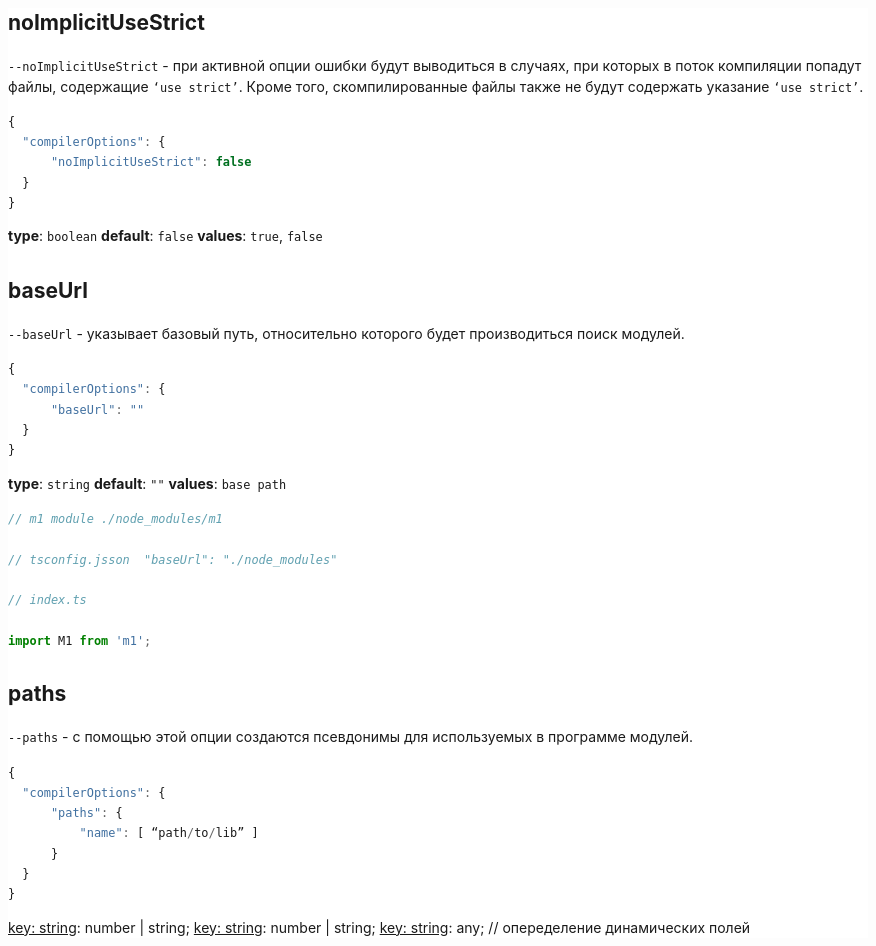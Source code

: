 ## noImplicitUseStrict

`--noImplicitUseStrict` - при активной опции ошибки будут выводиться в случаях, при которых в поток компиляции попадут файлы, содержащие `‘use strict’`. Кроме того, скомпилированные файлы также не будут содержать указание `‘use strict’`.

```ts
{
  "compilerOptions": {
      "noImplicitUseStrict": false
  }
}
```

**type**: `boolean`
**default**: `false`
**values**: `true`, `false`

## baseUrl

`--baseUrl` - указывает базовый путь, относительно которого будет производиться поиск модулей.

```ts
{
  "compilerOptions": {
      "baseUrl": ""
  }
}
```

**type**: `string`
**default**: `""`
**values**: `base path`

```ts
// m1 module ./node_modules/m1

// tsconfig.jsson  "baseUrl": "./node_modules"

// index.ts

import M1 from 'm1';
```

## paths

`--paths` - с помощью этой опции создаются псевдонимы для используемых в программе модулей.

```ts
{
  "compilerOptions": {
      "paths": {
          "name": [ “path/to/lib” ]
      }
  }
}
```


  [key: string]: any;
  [key: string]: any;
  [key: string]: number | string;
  [key: string]: number | string;
  [key: string]: any; // опеределение динамических полей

+--

Directions: Based on the records above, how many lines hold the string "paths"? Answer with the number by itself.

Solution to the exercise: 3